A Receita Federal publicou no Diário Oficial da União de 11 de agosto de 2026 cinco novas Soluções de Consulta da Receita Federal que interpretam regras de PIS/Pasep, Cofins, IRPJ, CSLL e contribuição previdenciária. Para diretores tributários e financeiros, o conjunto exige atenção imediata: as Soluções de Consulta da Receita Federal têm efeito vinculante para o órgão e respaldam o contribuinte que as aplicar, desde que enquadrado na hipótese abrangida, conforme a Instrução Normativa RFB nº 1.396/2013. Todos os atos foram assinados pelo Coordenador-Geral Rodrigo Augusto Verly de Oliveira.
A seguir, o detalhamento de cada ato e o impacto prático para a apuração de tributos das empresas.
PIS/Cofins: crédito presumido sobre cloreto de cálcio di-hidratado (SC nº 137/2026)
A Solução de Consulta nº 137, de 7 de agosto de 2026, estabelece que o produto químico cloreto de cálcio di-hidratado (CAS 10035-04-8) não equivale ao cloreto de cálcio (CAS 10043-52-4) listado no item 31 da Categoria III do Anexo ao Decreto nº 3.803, de 2001.
Em consequência, empresas que industrializam ou importam medicamentos à base de cloreto de cálcio di-hidratado não podem se valer de créditos presumidos da Contribuição para o PIS/Pasep e da Cofins. O Decreto nº 3.803/2001 concede esses créditos presumidos a produtores e importadores de medicamentos classificados nas posições 3003 e 3004 da NCM, desde que sujeitos a prescrição médica, com a substância cloreto de cálcio incluída entre as de nutrição hidroeletrolítica parenteral e afins.
IRPJ e CSLL: receitas de serviços no exterior (SC nº 139/2026)
A Solução de Consulta nº 139, de 10 de agosto de 2026, determina que as receitas de prestação de serviços auferidas de fontes no exterior devem integrar a base de cálculo estimada do IRPJ e da CSLL no mês de reconhecimento das respectivas receitas.
O ato esclarece que o imposto pago no exterior sobre essas receitas pode ser deduzido no mesmo mês da tributação, mas o crédito de imposto pago no exterior não pode, em nenhuma hipótese, gerar saldo negativo, nem passível de aproveitamento com outros tributos administrados pela Receita Federal.
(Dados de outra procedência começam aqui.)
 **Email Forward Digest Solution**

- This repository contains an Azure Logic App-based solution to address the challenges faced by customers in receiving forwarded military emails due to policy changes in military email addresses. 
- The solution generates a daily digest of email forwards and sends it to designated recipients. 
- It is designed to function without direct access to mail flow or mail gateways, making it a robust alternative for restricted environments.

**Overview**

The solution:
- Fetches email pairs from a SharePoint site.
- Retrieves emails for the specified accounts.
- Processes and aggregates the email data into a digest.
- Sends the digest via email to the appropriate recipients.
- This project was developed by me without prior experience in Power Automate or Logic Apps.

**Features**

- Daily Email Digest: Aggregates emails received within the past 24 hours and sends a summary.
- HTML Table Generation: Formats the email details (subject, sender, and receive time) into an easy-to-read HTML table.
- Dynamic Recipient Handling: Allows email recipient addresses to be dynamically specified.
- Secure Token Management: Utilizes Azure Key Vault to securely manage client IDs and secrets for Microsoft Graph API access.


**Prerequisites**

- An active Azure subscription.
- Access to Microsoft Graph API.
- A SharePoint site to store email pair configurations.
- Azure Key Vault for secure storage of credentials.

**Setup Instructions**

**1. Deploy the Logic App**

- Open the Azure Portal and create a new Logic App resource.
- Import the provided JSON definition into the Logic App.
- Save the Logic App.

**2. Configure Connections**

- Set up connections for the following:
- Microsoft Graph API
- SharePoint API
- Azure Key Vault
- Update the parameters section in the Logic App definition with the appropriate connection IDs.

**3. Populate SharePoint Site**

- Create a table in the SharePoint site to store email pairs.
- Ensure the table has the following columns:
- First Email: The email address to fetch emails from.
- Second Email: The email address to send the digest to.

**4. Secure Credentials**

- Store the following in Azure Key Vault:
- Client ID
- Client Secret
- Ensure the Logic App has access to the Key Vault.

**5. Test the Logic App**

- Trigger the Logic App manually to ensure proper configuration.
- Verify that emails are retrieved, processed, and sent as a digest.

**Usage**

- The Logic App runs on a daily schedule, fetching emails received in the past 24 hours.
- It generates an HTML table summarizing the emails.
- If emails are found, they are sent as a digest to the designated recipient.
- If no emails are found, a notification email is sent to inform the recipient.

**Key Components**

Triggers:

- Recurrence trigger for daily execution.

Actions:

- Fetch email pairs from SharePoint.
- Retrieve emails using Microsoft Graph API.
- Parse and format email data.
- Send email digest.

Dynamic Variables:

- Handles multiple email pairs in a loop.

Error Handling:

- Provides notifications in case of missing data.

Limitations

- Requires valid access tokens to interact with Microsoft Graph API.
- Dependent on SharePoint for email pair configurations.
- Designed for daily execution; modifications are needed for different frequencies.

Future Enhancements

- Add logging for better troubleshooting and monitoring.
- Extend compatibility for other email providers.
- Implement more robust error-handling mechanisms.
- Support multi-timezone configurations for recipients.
A Solução de Consulta nº 139 reforma expressamente a Solução de Consulta COSIT nº 18, de 18 de março de 2021, que tratava do mesmo tema.
IRPJ e CSLL: perdão de contribuição associativa (SC nº 140/2026)
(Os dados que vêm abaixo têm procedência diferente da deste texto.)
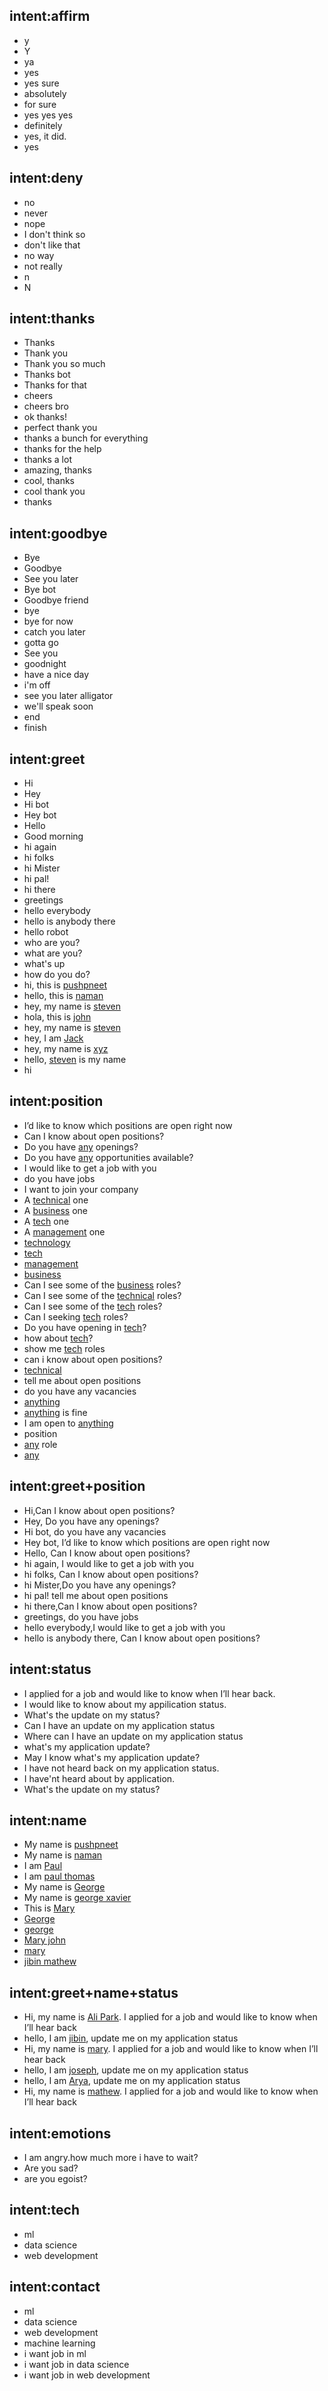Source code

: ﻿## intent:affirm
- y
- Y
- ya
- yes
- yes sure
- absolutely
- for sure
- yes yes yes
- definitely
- yes, it did.
- yes

## intent:deny
- no
- never
- nope
- I don't think so
- don't like that
- no way
- not really
- n
- N

## intent:thanks
- Thanks
- Thank you
- Thank you so much
- Thanks bot
- Thanks for that
- cheers
- cheers bro
- ok thanks!
- perfect thank you
- thanks a bunch for everything
- thanks for the help
- thanks a lot
- amazing, thanks
- cool, thanks
- cool thank you
- thanks

## intent:goodbye
- Bye
- Goodbye
- See you later
- Bye bot
- Goodbye friend
- bye
- bye for now
- catch you later
- gotta go
- See you
- goodnight
- have a nice day
- i'm off
- see you later alligator
- we'll speak soon
- end
- finish

## intent:greet
- Hi
- Hey
- Hi bot
- Hey bot
- Hello
- Good morning
- hi again
- hi folks
- hi Mister
- hi pal!
- hi there
- greetings
- hello everybody
- hello is anybody there
- hello robot
- who are you?
- what are you?
- what's up
- how do you do?
- hi, this is [pushpneet](PERSON)
- hello, this is [naman](PERSON)
- hey, my name is [steven](PERSON)
- hola, this is [john](PERSON)
- hey, my name is [steven](PERSON)
- hey, I am [Jack](PERSON)
- hey, my name is [xyz](PERSON)
- hello, [steven](PERSON) is my name
- hi

## intent:position
- I’d like to know which positions are open right now
- Can I know about open positions?
- Do you have [any](roletype) openings?
- Do you have [any](roletype) opportunities available?
- I would like to get a job with you
- do you have jobs
- I want to join your company
- A [technical](role_type) one
- A [business](role_type) one
- A [tech](role_type:technical) one
- A [management](role_type:business) one
- [technology](role_type:technical)
- [tech](role_type:technical)
- [management](role_type:business)
- [business](role_type)
- Can I see some of the [business](role_type) roles?
- Can I see some of the [technical](role_type) roles?
- Can I see some of the [tech](role_type:technical) roles?
- Can I seeking [tech](role_type:technical) roles?
- Do you have opening in [tech](role_type:technical)?
- how about [tech](role_type:technical)?
- show me [tech](role_type:technical) roles
- can i know about open positions?
- [technical](role_type)
- tell me about open positions
- do you have any vacancies
- [anything](role_type:any)
- [anything](role_type:any) is fine
- I am open to [anything](role_type:any)
- position
- [any](roletype) role
- [any](roletype)

## intent:greet+position
- Hi,Can I know about open positions?
- Hey, Do you have any openings?
- Hi bot, do you have any vacancies
- Hey bot, I’d like to know which positions are open right now
- Hello, Can I know about open positions?
- hi again, I would like to get a job with you
- hi folks, Can I know about open positions?
- hi Mister,Do you have any openings?
- hi pal! tell me about open positions
- hi there,Can I know about open positions?
- greetings, do you have jobs
- hello everybody,I would like to get a job with you
- hello is anybody there, Can I know about open positions?

## intent:status
- I applied for a job and would like to know when I’ll hear back.
- I would like to know about my appilication status.
- What's the update on my status?
- Can I have an update on my application status
- Where can I have an update on my application status
- what's my application update?
- May I know what's my application update?
- I have not heard back on my application status.
- I have'nt heard about by application.
- What's the update on my status?

## intent:name
- My name is [pushpneet](PERSON)
- My name is [naman](PERSON)
- I am [Paul](PERSON)
- I am [paul thomas](PERSON)
- My name is [George](PERSON)
- My name is [george xavier](PERSON)
- This is [Mary](PERSON)
- [George](PERSON)
- [george](PERSON)
- [Mary john](PERSON)
- [mary](PERSON)
- [jibin mathew](PERSON)

## intent:greet+name+status
- Hi, my name is [Ali Park](PERSON). I applied for a job and would like to know when I’ll hear back
- hello, I am [jibin](PERSON), update me on my application status
- Hi, my name is [mary](PERSON). I applied for a job and would like to know when I’ll hear back
- hello, I am [joseph](PERSON), update me on my application status
- hello, I am [Arya](PERSON), update me on my application status
- Hi, my name is [mathew](PERSON). I applied for a job and would like to know when I’ll hear back

## intent:emotions
- I am angry.how much more i have to wait?
- Are you sad?
- are you egoist?

## intent:tech
- ml
- data science
- web development

## intent:contact
- ml
- data science
- web development
- machine learning
- i want job in ml
- i want job in data science
- i want job in web development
A Solução de Consulta nº 140, de 10 de agosto de 2026, estabelece que a reversão ou recuperação de valores anteriormente devidos a título de contribuição associativa, posteriormente perdoados, e que em sua época foram reconhecidos como despesas dedutíveis, devem integrar a base de cálculo do IRPJ e da CSLL.
Em outras palavras, quando uma entidade teve uma contribuição associativa registrada como despesa dedutível e o valor foi posteriormente perdoado, o montante do perdão passa a ser tributado. A regra exige controle contábil preciso sobre valores antes deduzidos e depois revertidos, para evitar autuações.
Retenção previdenciária de 11% no Simples Nacional (SC nº 141 e nº 142/2026)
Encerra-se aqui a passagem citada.